- [Extracted information]:
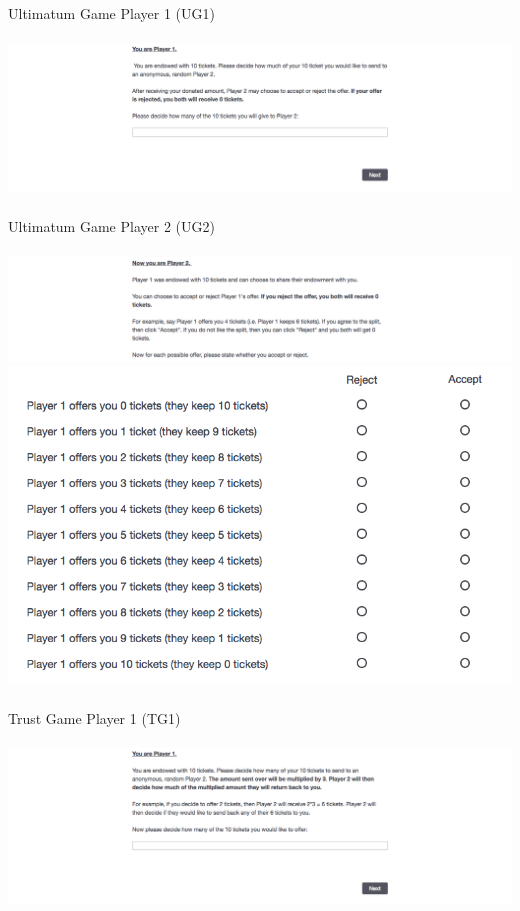 \documentclass[12pt]{article}
\begin{document}
{\noindent Ultimatum Game Player 1 (UG1) \\ \\ 
\includegraphics[scale=0.35]{ultimatum1} \\ \\
\noindent Ultimatum Game Player 2 (UG2) \\ \\
\includegraphics[scale=0.35]{ultimatum2} \\
\includegraphics[scale=0.35]{ultimatum3} \\ \\
\noindent Trust Game Player 1 (TG1) \\ \\
\includegraphics[scale=0.35]{trust1} \\ \\
}
\end{document}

- [Assigned task]:
Among the lines of the records, copy out each one that contains the word "Game".

- [Solved problem]:
{\noindent Ultimatum Game Player 1 (UG1) \\ \\ 
\noindent Ultimatum Game Player 2 (UG2) \\ \\
\noindent Trust Game Player 1 (TG1) \\ \\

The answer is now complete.